- Opening Delimiter -

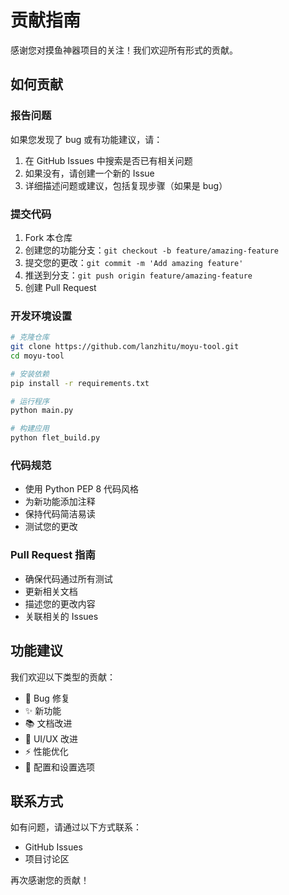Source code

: # 贡献指南

感谢您对摸鱼神器项目的关注！我们欢迎所有形式的贡献。

## 如何贡献

### 报告问题
如果您发现了 bug 或有功能建议，请：
1. 在 GitHub Issues 中搜索是否已有相关问题
2. 如果没有，请创建一个新的 Issue
3. 详细描述问题或建议，包括复现步骤（如果是 bug）

### 提交代码
1. Fork 本仓库
2. 创建您的功能分支：`git checkout -b feature/amazing-feature`
3. 提交您的更改：`git commit -m 'Add amazing feature'`
4. 推送到分支：`git push origin feature/amazing-feature`
5. 创建 Pull Request

### 开发环境设置
```bash
# 克隆仓库
git clone https://github.com/lanzhitu/moyu-tool.git
cd moyu-tool

# 安装依赖
pip install -r requirements.txt

# 运行程序
python main.py

# 构建应用
python flet_build.py
```

### 代码规范
- 使用 Python PEP 8 代码风格
- 为新功能添加注释
- 保持代码简洁易读
- 测试您的更改

### Pull Request 指南
- 确保代码通过所有测试
- 更新相关文档
- 描述您的更改内容
- 关联相关的 Issues

## 功能建议

我们欢迎以下类型的贡献：
- 🐛 Bug 修复
- ✨ 新功能
- 📚 文档改进
- 🎨 UI/UX 改进
- ⚡ 性能优化
- 🔧 配置和设置选项

## 联系方式

如有问题，请通过以下方式联系：
- GitHub Issues
- 项目讨论区

再次感谢您的贡献！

- Closing Delimiter -

WHAT THIS TASK INVOLVES
Write out an exact transcription of the line with "- 确保代码通过所有测试" and of each line after it; stop at the end of the records.

SOLUTION FOR THIS PROBLEM
- 确保代码通过所有测试
- 更新相关文档
- 描述您的更改内容
- 关联相关的 Issues

## 功能建议

我们欢迎以下类型的贡献：
- 🐛 Bug 修复
- ✨ 新功能
- 📚 文档改进
- 🎨 UI/UX 改进
- ⚡ 性能优化
- 🔧 配置和设置选项

## 联系方式

如有问题，请通过以下方式联系：
- GitHub Issues
- 项目讨论区

再次感谢您的贡献！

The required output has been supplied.